E=The sum of[(Q/4(pi)(epsilson))x(the unit vector between E and the point)]

D=The sum of[(Q/4(pi)(r^2))x(the unit vector between D and the point)]

The Attempt at a Solution

a. I found the electric field due to each point at (1, -1, 3) and I got the answer of
E=11.9x103ax+19.17x103ay+29.35x103az N/C


I did the same with D except multiplied across by epsilon and divided by r^2 and I got
D=(0.105x10-6ax+0.168x10-6ay+0.2599x10-6az)/r^2

b. I just substituted r into the answer I got for D and got
D=1.68x10-8ax+2.688x10-8ay+4.1584x10-8az

I was just wondering if somebody could confirm if these answers are right or wrong

 

[KataKoniK]

.

Thank you for your post. Your calculations for part a seem to be correct, as they align with the given point charges and their locations. However, I would suggest double-checking your calculations for part b.
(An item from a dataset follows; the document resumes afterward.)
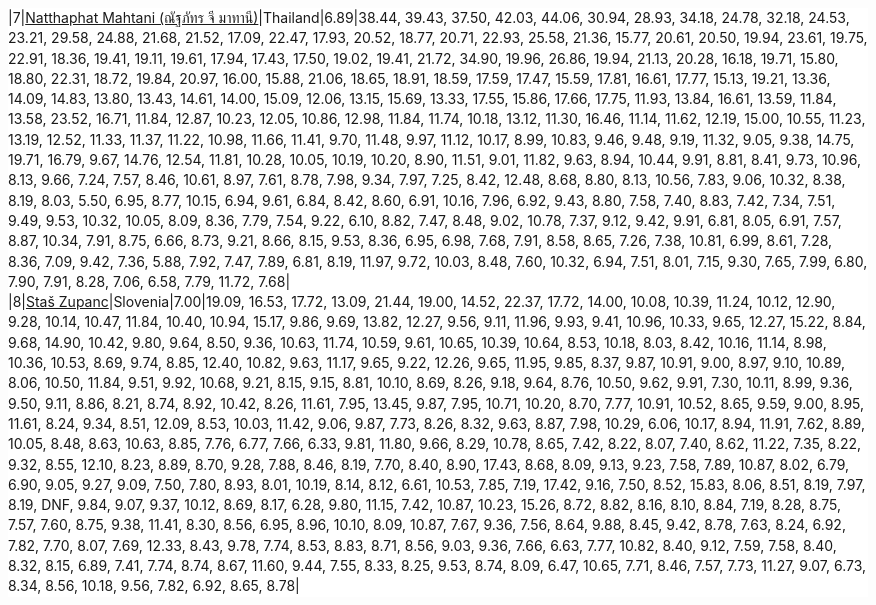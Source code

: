 |7|[Natthaphat Mahtani (ณัฐภัทร จี มาทานี)](https://www.worldcubeassociation.org/persons/2011MAHT02)|Thailand|6.89|38.44, 39.43, 37.50, 42.03, 44.06, 30.94, 28.93, 34.18, 24.78, 32.18, 24.53, 23.21, 29.58, 24.88, 21.68, 21.52, 17.09, 22.47, 17.93, 20.52, 18.77, 20.71, 22.93, 25.58, 21.36, 15.77, 20.61, 20.50, 19.94, 23.61, 19.75, 22.91, 18.36, 19.41, 19.11, 19.61, 17.94, 17.43, 17.50, 19.02, 19.41, 21.72, 34.90, 19.96, 26.86, 19.94, 21.13, 20.28, 16.18, 19.71, 15.80, 18.80, 22.31, 18.72, 19.84, 20.97, 16.00, 15.88, 21.06, 18.65, 18.91, 18.59, 17.59, 17.47, 15.59, 17.81, 16.61, 17.77, 15.13, 19.21, 13.36, 14.09, 14.83, 13.80, 13.43, 14.61, 14.00, 15.09, 12.06, 13.15, 15.69, 13.33, 17.55, 15.86, 17.66, 17.75, 11.93, 13.84, 16.61, 13.59, 11.84, 13.58, 23.52, 16.71, 11.84, 12.87, 10.23, 12.05, 10.86, 12.98, 11.84, 11.74, 10.18, 13.12, 11.30, 16.46, 11.14, 11.62, 12.19, 15.00, 10.55, 11.23, 13.19, 12.52, 11.33, 11.37, 11.22, 10.98, 11.66, 11.41, 9.70, 11.48, 9.97, 11.12, 10.17, 8.99, 10.83, 9.46, 9.48, 9.19, 11.32, 9.05, 9.38, 14.75, 19.71, 16.79, 9.67, 14.76, 12.54, 11.81, 10.28, 10.05, 10.19, 10.20, 8.90, 11.51, 9.01, 11.82, 9.63, 8.94, 10.44, 9.91, 8.81, 8.41, 9.73, 10.96, 8.13, 9.66, 7.24, 7.57, 8.46, 10.61, 8.97, 7.61, 8.78, 7.98, 9.34, 7.97, 7.25, 8.42, 12.48, 8.68, 8.80, 8.13, 10.56, 7.83, 9.06, 10.32, 8.38, 8.19, 8.03, 5.50, 6.95, 8.77, 10.15, 6.94, 9.61, 6.84, 8.42, 8.60, 6.91, 10.16, 7.96, 6.92, 9.43, 8.80, 7.58, 7.40, 8.83, 7.42, 7.34, 7.51, 9.49, 9.53, 10.32, 10.05, 8.09, 8.36, 7.79, 7.54, 9.22, 6.10, 8.82, 7.47, 8.48, 9.02, 10.78, 7.37, 9.12, 9.42, 9.91, 6.81, 8.05, 6.91, 7.57, 8.87, 10.34, 7.91, 8.75, 6.66, 8.73, 9.21, 8.66, 8.15, 9.53, 8.36, 6.95, 6.98, 7.68, 7.91, 8.58, 8.65, 7.26, 7.38, 10.81, 6.99, 8.61, 7.28, 8.36, 7.09, 9.42, 7.36, 5.88, 7.92, 7.47, 7.89, 6.81, 8.19, 11.97, 9.72, 10.03, 8.48, 7.60, 10.32, 6.94, 7.51, 8.01, 7.15, 9.30, 7.65, 7.99, 6.80, 7.90, 7.91, 8.28, 7.06, 6.58, 7.79, 11.72, 7.68|  
|8|[Staš Zupanc](https://www.worldcubeassociation.org/persons/2014ZUPA01)|Slovenia|7.00|19.09, 16.53, 17.72, 13.09, 21.44, 19.00, 14.52, 22.37, 17.72, 14.00, 10.08, 10.39, 11.24, 10.12, 12.90, 9.28, 10.14, 10.47, 11.84, 10.40, 10.94, 15.17, 9.86, 9.69, 13.82, 12.27, 9.56, 9.11, 11.96, 9.93, 9.41, 10.96, 10.33, 9.65, 12.27, 15.22, 8.84, 9.68, 14.90, 10.42, 9.80, 9.64, 8.50, 9.36, 10.63, 11.74, 10.59, 9.61, 10.65, 10.39, 10.64, 8.53, 10.18, 8.03, 8.42, 10.16, 11.14, 8.98, 10.36, 10.53, 8.69, 9.74, 8.85, 12.40, 10.82, 9.63, 11.17, 9.65, 9.22, 12.26, 9.65, 11.95, 9.85, 8.37, 9.87, 10.91, 9.00, 8.97, 9.10, 10.89, 8.06, 10.50, 11.84, 9.51, 9.92, 10.68, 9.21, 8.15, 9.15, 8.81, 10.10, 8.69, 8.26, 9.18, 9.64, 8.76, 10.50, 9.62, 9.91, 7.30, 10.11, 8.99, 9.36, 9.50, 9.11, 8.86, 8.21, 8.74, 8.92, 10.42, 8.26, 11.61, 7.95, 13.45, 9.87, 7.95, 10.71, 10.20, 8.70, 7.77, 10.91, 10.52, 8.65, 9.59, 9.00, 8.95, 11.61, 8.24, 9.34, 8.51, 12.09, 8.53, 10.03, 11.42, 9.06, 9.87, 7.73, 8.26, 8.32, 9.63, 8.87, 7.98, 10.29, 6.06, 10.17, 8.94, 11.91, 7.62, 8.89, 10.05, 8.48, 8.63, 10.63, 8.85, 7.76, 6.77, 7.66, 6.33, 9.81, 11.80, 9.66, 8.29, 10.78, 8.65, 7.42, 8.22, 8.07, 7.40, 8.62, 11.22, 7.35, 8.22, 9.32, 8.55, 12.10, 8.23, 8.89, 8.70, 9.28, 7.88, 8.46, 8.19, 7.70, 8.40, 8.90, 17.43, 8.68, 8.09, 9.13, 9.23, 7.58, 7.89, 10.87, 8.02, 6.79, 6.90, 9.05, 9.27, 9.09, 7.50, 7.80, 8.93, 8.01, 10.19, 8.14, 8.12, 6.61, 10.53, 7.85, 7.19, 17.42, 9.16, 7.50, 8.52, 15.83, 8.06, 8.51, 8.19, 7.97, 8.19, DNF, 9.84, 9.07, 9.37, 10.12, 8.69, 8.17, 6.28, 9.80, 11.15, 7.42, 10.87, 10.23, 15.26, 8.72, 8.82, 8.16, 8.10, 8.84, 7.19, 8.28, 8.75, 7.57, 7.60, 8.75, 9.38, 11.41, 8.30, 8.56, 6.95, 8.96, 10.10, 8.09, 10.87, 7.67, 9.36, 7.56, 8.64, 9.88, 8.45, 9.42, 8.78, 7.63, 8.24, 6.92, 7.82, 7.70, 8.07, 7.69, 12.33, 8.43, 9.78, 7.74, 8.53, 8.83, 8.71, 8.56, 9.03, 9.36, 7.66, 6.63, 7.77, 10.82, 8.40, 9.12, 7.59, 7.58, 8.40, 8.32, 8.15, 6.89, 7.41, 7.74, 8.74, 8.67, 11.60, 9.44, 7.55, 8.33, 8.25, 9.53, 8.74, 8.09, 6.47, 10.65, 7.71, 8.46, 7.57, 7.73, 11.27, 9.07, 6.73, 8.34, 8.56, 10.18, 9.56, 7.82, 6.92, 8.65, 8.78|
The flux passing through a sphere of radius 2.5 centered at the origin can be found using the equation:

Φ = ∫∫∫ D · dA

Where D is the electric flux density and dA is the differential area element. You can use the formula you provided for D in your solution and integrate over the surface of the sphere to find the total flux passing through it. I hope this helps. Keep up the good work!